In un mondo connesso, lo è anche la filosofia. Creazione, condivisione e diffusione sono tre parole chiave che FilosofiacoiBambini cerca di realizzare al meglio. L’accelerazione

delle dinamiche sociali nell’era dei social media porta con sé nuove esigenze e nuovi bisogni di comunicazione. Per esempio, visitando quotidianamente la pagina Facebook, Twitter e sito web, i genitori, gli insegnanti, o chi semplicemente è interessato potranno avere piccoli scorci su che cosa effettivamente si fa in classe. Si cerca di rendere fruibile, in tempo reale, le esperienze che quotidianamente sperimentiamo pubblicando post, articoli, aggiornamenti sugli spostamenti dell’associazione, riflessioni, foto, pensieri, informazioni logistiche, squarci di laboratori e così via. La velocità e la praticità dell’online permettono di cogliere al balzo varie tipologie di feedback da parte degli utenti e quindi gestire al meglio il passaggio funzionale di informazioni.

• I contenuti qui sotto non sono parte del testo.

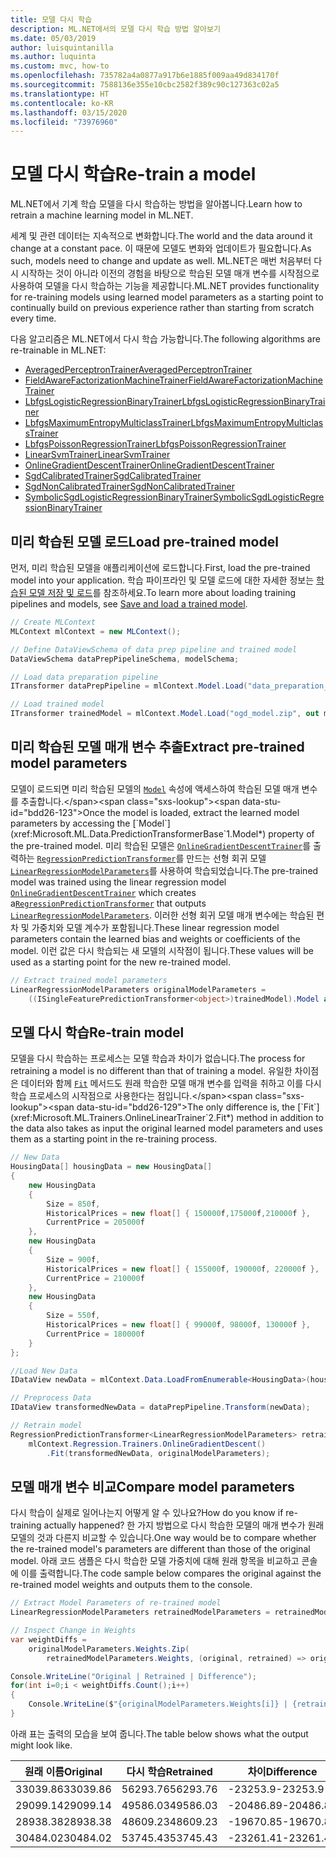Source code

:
 ```yaml
---
title: 모델 다시 학습
description: ML.NET에서의 모델 다시 학습 방법 알아보기
ms.date: 05/03/2019
author: luisquintanilla
ms.author: luquinta
ms.custom: mvc, how-to
ms.openlocfilehash: 735782a4a0877a917b6e1885f009aa49d834170f
ms.sourcegitcommit: 7588136e355e10cbc2582f389c90c127363c02a5
ms.translationtype: HT
ms.contentlocale: ko-KR
ms.lasthandoff: 03/15/2020
ms.locfileid: "73976960"
---
```

# <a name="re-train-a-model"></a><span data-ttu-id="bdd26-103">모델 다시 학습</span><span class="sxs-lookup"><span data-stu-id="bdd26-103">Re-train a model</span></span>

<span data-ttu-id="bdd26-104">ML.NET에서 기계 학습 모델을 다시 학습하는 방법을 알아봅니다.</span><span class="sxs-lookup"><span data-stu-id="bdd26-104">Learn how to retrain a machine learning model in ML.NET.</span></span>

<span data-ttu-id="bdd26-105">세계 및 관련 데이터는 지속적으로 변화합니다.</span><span class="sxs-lookup"><span data-stu-id="bdd26-105">The world and the data around it change at a constant pace.</span></span> <span data-ttu-id="bdd26-106">이 때문에 모델도 변화와 업데이트가 필요합니다.</span><span class="sxs-lookup"><span data-stu-id="bdd26-106">As such, models need to change and update as well.</span></span> <span data-ttu-id="bdd26-107">ML.NET은 매번 처음부터 다시 시작하는 것이 아니라 이전의 경험을 바탕으로 학습된 모델 매개 변수를 시작점으로 사용하여 모델을 다시 학습하는 기능을 제공합니다.</span><span class="sxs-lookup"><span data-stu-id="bdd26-107">ML.NET provides functionality for re-training models using learned model parameters as a starting point to continually build on previous experience rather than starting from scratch every time.</span></span>

<span data-ttu-id="bdd26-108">다음 알고리즘은 ML.NET에서 다시 학습 가능합니다.</span><span class="sxs-lookup"><span data-stu-id="bdd26-108">The following algorithms are re-trainable in ML.NET:</span></span>

- [<span data-ttu-id="bdd26-109">AveragedPerceptronTrainer</span><span class="sxs-lookup"><span data-stu-id="bdd26-109">AveragedPerceptronTrainer</span></span>](xref:Microsoft.ML.Trainers.AveragedPerceptronTrainer)
- [<span data-ttu-id="bdd26-110">FieldAwareFactorizationMachineTrainer</span><span class="sxs-lookup"><span data-stu-id="bdd26-110">FieldAwareFactorizationMachineTrainer</span></span>](xref:Microsoft.ML.Trainers.FieldAwareFactorizationMachineTrainer)
- [<span data-ttu-id="bdd26-111">LbfgsLogisticRegressionBinaryTrainer</span><span class="sxs-lookup"><span data-stu-id="bdd26-111">LbfgsLogisticRegressionBinaryTrainer</span></span>](xref:Microsoft.ML.Trainers.LbfgsLogisticRegressionBinaryTrainer)
- [<span data-ttu-id="bdd26-112">LbfgsMaximumEntropyMulticlassTrainer</span><span class="sxs-lookup"><span data-stu-id="bdd26-112">LbfgsMaximumEntropyMulticlassTrainer</span></span>](xref:Microsoft.ML.Trainers.LbfgsMaximumEntropyMulticlassTrainer)
- [<span data-ttu-id="bdd26-113">LbfgsPoissonRegressionTrainer</span><span class="sxs-lookup"><span data-stu-id="bdd26-113">LbfgsPoissonRegressionTrainer</span></span>](xref:Microsoft.ML.Trainers.LbfgsPoissonRegressionTrainer)
- [<span data-ttu-id="bdd26-114">LinearSvmTrainer</span><span class="sxs-lookup"><span data-stu-id="bdd26-114">LinearSvmTrainer</span></span>](xref:Microsoft.ML.Trainers.LinearSvmTrainer)
- [<span data-ttu-id="bdd26-115">OnlineGradientDescentTrainer</span><span class="sxs-lookup"><span data-stu-id="bdd26-115">OnlineGradientDescentTrainer</span></span>](xref:Microsoft.ML.Trainers.OnlineGradientDescentTrainer)
- [<span data-ttu-id="bdd26-116">SgdCalibratedTrainer</span><span class="sxs-lookup"><span data-stu-id="bdd26-116">SgdCalibratedTrainer</span></span>](xref:Microsoft.ML.Trainers.SgdCalibratedTrainer)
- [<span data-ttu-id="bdd26-117">SgdNonCalibratedTrainer</span><span class="sxs-lookup"><span data-stu-id="bdd26-117">SgdNonCalibratedTrainer</span></span>](xref:Microsoft.ML.Trainers.SgdNonCalibratedTrainer)
- [<span data-ttu-id="bdd26-118">SymbolicSgdLogisticRegressionBinaryTrainer</span><span class="sxs-lookup"><span data-stu-id="bdd26-118">SymbolicSgdLogisticRegressionBinaryTrainer</span></span>](xref:Microsoft.ML.Trainers.SymbolicSgdLogisticRegressionBinaryTrainer)

## <a name="load-pre-trained-model"></a><span data-ttu-id="bdd26-119">미리 학습된 모델 로드</span><span class="sxs-lookup"><span data-stu-id="bdd26-119">Load pre-trained model</span></span>

<span data-ttu-id="bdd26-120">먼저, 미리 학습된 모델을 애플리케이션에 로드합니다.</span><span class="sxs-lookup"><span data-stu-id="bdd26-120">First, load the pre-trained model into your application.</span></span> <span data-ttu-id="bdd26-121">학습 파이프라인 및 모델 로드에 대한 자세한 정보는 [학습된 모델 저장 및 로드](save-load-machine-learning-models-ml-net.md)를 참조하세요.</span><span class="sxs-lookup"><span data-stu-id="bdd26-121">To learn more about loading training pipelines and models, see [Save and load a trained model](save-load-machine-learning-models-ml-net.md).</span></span>

```csharp
// Create MLContext
MLContext mlContext = new MLContext();

// Define DataViewSchema of data prep pipeline and trained model
DataViewSchema dataPrepPipelineSchema, modelSchema;

// Load data preparation pipeline
ITransformer dataPrepPipeline = mlContext.Model.Load("data_preparation_pipeline.zip", out dataPrepPipelineSchema);

// Load trained model
ITransformer trainedModel = mlContext.Model.Load("ogd_model.zip", out modelSchema);
```

## <a name="extract-pre-trained-model-parameters"></a><span data-ttu-id="bdd26-122">미리 학습된 모델 매개 변수 추출</span><span class="sxs-lookup"><span data-stu-id="bdd26-122">Extract pre-trained model parameters</span></span>

<span data-ttu-id="bdd26-123">모델이 로드되면 미리 학습된 모델의 [`Model`](xref:Microsoft.ML.Data.PredictionTransformerBase`1.Model*) 속성에 액세스하여 학습된 모델 매개 변수를 추출합니다.</span><span class="sxs-lookup"><span data-stu-id="bdd26-123">Once the model is loaded, extract the learned model parameters by accessing the [`Model`](xref:Microsoft.ML.Data.PredictionTransformerBase`1.Model*) property of the pre-trained model.</span></span> <span data-ttu-id="bdd26-124">미리 학습된 모델은 [`OnlineGradientDescentTrainer`](xref:Microsoft.ML.Trainers.OnlineGradientDescentTrainer)를 출력하는 [`RegressionPredictionTransformer`](xref:Microsoft.ML.Data.RegressionPredictionTransformer%601)를 만드는 선형 회귀 모델 [`LinearRegressionModelParameters`](xref:Microsoft.ML.Trainers.LinearRegressionModelParameters)를 사용하여 학습되었습니다.</span><span class="sxs-lookup"><span data-stu-id="bdd26-124">The pre-trained model was trained using the linear regression model [`OnlineGradientDescentTrainer`](xref:Microsoft.ML.Trainers.OnlineGradientDescentTrainer) which creates a[`RegressionPredictionTransformer`](xref:Microsoft.ML.Data.RegressionPredictionTransformer%601) that outputs [`LinearRegressionModelParameters`](xref:Microsoft.ML.Trainers.LinearRegressionModelParameters).</span></span> <span data-ttu-id="bdd26-125">이러한 선형 회귀 모델 매개 변수에는 학습된 편차 및 가중치와 모델 계수가 포함됩니다.</span><span class="sxs-lookup"><span data-stu-id="bdd26-125">These linear regression model parameters contain the learned bias and weights or coefficients of the model.</span></span> <span data-ttu-id="bdd26-126">이런 값은 다시 학습되는 새 모델의 시작점이 됩니다.</span><span class="sxs-lookup"><span data-stu-id="bdd26-126">These values will be used as a starting point for the new re-trained model.</span></span>

```csharp
// Extract trained model parameters
LinearRegressionModelParameters originalModelParameters =
    ((ISingleFeaturePredictionTransformer<object>)trainedModel).Model as LinearRegressionModelParameters;
```

## <a name="re-train-model"></a><span data-ttu-id="bdd26-127">모델 다시 학습</span><span class="sxs-lookup"><span data-stu-id="bdd26-127">Re-train model</span></span>

<span data-ttu-id="bdd26-128">모델을 다시 학습하는 프로세스는 모델 학습과 차이가 없습니다.</span><span class="sxs-lookup"><span data-stu-id="bdd26-128">The process for retraining a model is no different than that of training a model.</span></span> <span data-ttu-id="bdd26-129">유일한 차이점은 데이터와 함께 [`Fit`](xref:Microsoft.ML.Trainers.OnlineLinearTrainer`2.Fit*) 메서드도 원래 학습한 모델 매개 변수를 입력을 취하고 이를 다시 학습 프로세스의 시작점으로 사용한다는 점입니다.</span><span class="sxs-lookup"><span data-stu-id="bdd26-129">The only difference is, the [`Fit`](xref:Microsoft.ML.Trainers.OnlineLinearTrainer`2.Fit*) method in addition to the data also takes as input the original learned model parameters and uses them as a starting point in the re-training process.</span></span>

```csharp
// New Data
HousingData[] housingData = new HousingData[]
{
    new HousingData
    {
        Size = 850f,
        HistoricalPrices = new float[] { 150000f,175000f,210000f },
        CurrentPrice = 205000f
    },
    new HousingData
    {
        Size = 900f,
        HistoricalPrices = new float[] { 155000f, 190000f, 220000f },
        CurrentPrice = 210000f
    },
    new HousingData
    {
        Size = 550f,
        HistoricalPrices = new float[] { 99000f, 98000f, 130000f },
        CurrentPrice = 180000f
    }
};

//Load New Data
IDataView newData = mlContext.Data.LoadFromEnumerable<HousingData>(housingData);

// Preprocess Data
IDataView transformedNewData = dataPrepPipeline.Transform(newData);

// Retrain model
RegressionPredictionTransformer<LinearRegressionModelParameters> retrainedModel =
    mlContext.Regression.Trainers.OnlineGradientDescent()
        .Fit(transformedNewData, originalModelParameters);
```

## <a name="compare-model-parameters"></a><span data-ttu-id="bdd26-130">모델 매개 변수 비교</span><span class="sxs-lookup"><span data-stu-id="bdd26-130">Compare model parameters</span></span>

<span data-ttu-id="bdd26-131">다시 학습이 실제로 일어나는지 어떻게 알 수 있나요?</span><span class="sxs-lookup"><span data-stu-id="bdd26-131">How do you know if re-training actually happened?</span></span> <span data-ttu-id="bdd26-132">한 가지 방법으로 다시 학습한 모델의 매개 변수가 원래 모델의 것과 다른지 비교할 수 있습니다.</span><span class="sxs-lookup"><span data-stu-id="bdd26-132">One way would be to compare whether the re-trained model's parameters are different than those of the original model.</span></span> <span data-ttu-id="bdd26-133">아래 코드 샘플은 다시 학습한 모델 가중치에 대해 원래 항목을 비교하고 콘솔에 이를 출력합니다.</span><span class="sxs-lookup"><span data-stu-id="bdd26-133">The code sample below compares the original against the re-trained model weights and outputs them to the console.</span></span>

```csharp
// Extract Model Parameters of re-trained model
LinearRegressionModelParameters retrainedModelParameters = retrainedModel.Model as LinearRegressionModelParameters;

// Inspect Change in Weights
var weightDiffs =
    originalModelParameters.Weights.Zip(
        retrainedModelParameters.Weights, (original, retrained) => original - retrained).ToArray();

Console.WriteLine("Original | Retrained | Difference");
for(int i=0;i < weightDiffs.Count();i++)
{
    Console.WriteLine($"{originalModelParameters.Weights[i]} | {retrainedModelParameters.Weights[i]} | {weightDiffs[i]}");
}
```

<span data-ttu-id="bdd26-134">아래 표는 출력의 모습을 보여 줍니다.</span><span class="sxs-lookup"><span data-stu-id="bdd26-134">The table below shows what the output might look like.</span></span>

|<span data-ttu-id="bdd26-135">원래 이름</span><span class="sxs-lookup"><span data-stu-id="bdd26-135">Original</span></span> | <span data-ttu-id="bdd26-136">다시 학습</span><span class="sxs-lookup"><span data-stu-id="bdd26-136">Retrained</span></span> | <span data-ttu-id="bdd26-137">차이</span><span class="sxs-lookup"><span data-stu-id="bdd26-137">Difference</span></span> |
|---|---|---|
| <span data-ttu-id="bdd26-138">33039.86</span><span class="sxs-lookup"><span data-stu-id="bdd26-138">33039.86</span></span> | <span data-ttu-id="bdd26-139">56293.76</span><span class="sxs-lookup"><span data-stu-id="bdd26-139">56293.76</span></span> | <span data-ttu-id="bdd26-140">-23253.9</span><span class="sxs-lookup"><span data-stu-id="bdd26-140">-23253.9</span></span> |
| <span data-ttu-id="bdd26-141">29099.14</span><span class="sxs-lookup"><span data-stu-id="bdd26-141">29099.14</span></span> | <span data-ttu-id="bdd26-142">49586.03</span><span class="sxs-lookup"><span data-stu-id="bdd26-142">49586.03</span></span> | <span data-ttu-id="bdd26-143">-20486.89</span><span class="sxs-lookup"><span data-stu-id="bdd26-143">-20486.89</span></span> |
| <span data-ttu-id="bdd26-144">28938.38</span><span class="sxs-lookup"><span data-stu-id="bdd26-144">28938.38</span></span> | <span data-ttu-id="bdd26-145">48609.23</span><span class="sxs-lookup"><span data-stu-id="bdd26-145">48609.23</span></span> | <span data-ttu-id="bdd26-146">-19670.85</span><span class="sxs-lookup"><span data-stu-id="bdd26-146">-19670.85</span></span> |
| <span data-ttu-id="bdd26-147">30484.02</span><span class="sxs-lookup"><span data-stu-id="bdd26-147">30484.02</span></span> | <span data-ttu-id="bdd26-148">53745.43</span><span class="sxs-lookup"><span data-stu-id="bdd26-148">53745.43</span></span> | <span data-ttu-id="bdd26-149">-23261.41</span><span class="sxs-lookup"><span data-stu-id="bdd26-149">-23261.41</span></span> |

#4 RICETTIVITA’ AL CAMBIAMENTO

Rivoluzione è anche Evoluzione. È necessario essere ricettivi nel senso etimologico di “atto a ricevere”; capire quello che è stato per reggere bene le nuove esigenze. Fare filosofia coi bambini equivale a captare il cambiamento del tessuto sociale in maniera critica; i bambini di oggi non sono più quelli di ieri, non guardano più gli stessi cartoni animati, i giochi sono cambiati, le relazioni anche, le esperienze quotidiane sono più che mai diversificate e gli input che ricevono sono triplicati. Bisogna capire quali sono i nuovi bisogni in modo tale da lavorare qualitativamente su essi. Per fare ciò, è indispensabile includere nello studio tutte le varie realtà che circondano il bambino; da qui la necessità di una formazione rivolta anche agli insegnanti e ai genitori.

#5 PRATICA DI CREATIVITÀ

Leggendo i commenti del post di cui parlavo all’inizio mi soffermo su: “insegnamento che a quell’età sarebbe assurdo”, “fughe in avanti”, “creazione di una generazione di disadattati”. Vorrei rispondere che la pratica filosofica rivolta all’infanzia non è una filosofia dell’ipse dixit, non è sostituzione ad altre materie, ma integrazione e ampliamento; non è settorialità di vedute, ma apertura interdisciplinare a 160 gradi, non è ragionamento astratto, ma dialogo e ascolto sulle cose “a portata di bambino”; essa non è necessaria ma possibile, quindi realizzabile. In questo modo i bambini si abituano al pensiero logico, a quello trasversale, migliorano le funzioni esecutive, verbalizzano concetti, collegano campi semantici diversi, dimostrano capacità di problem solving e spesso li ritroviamo a ragionare “in team” nel momento in cui prendono decisioni comuni. Essendo liberi di pensare, diventano liberi di agire.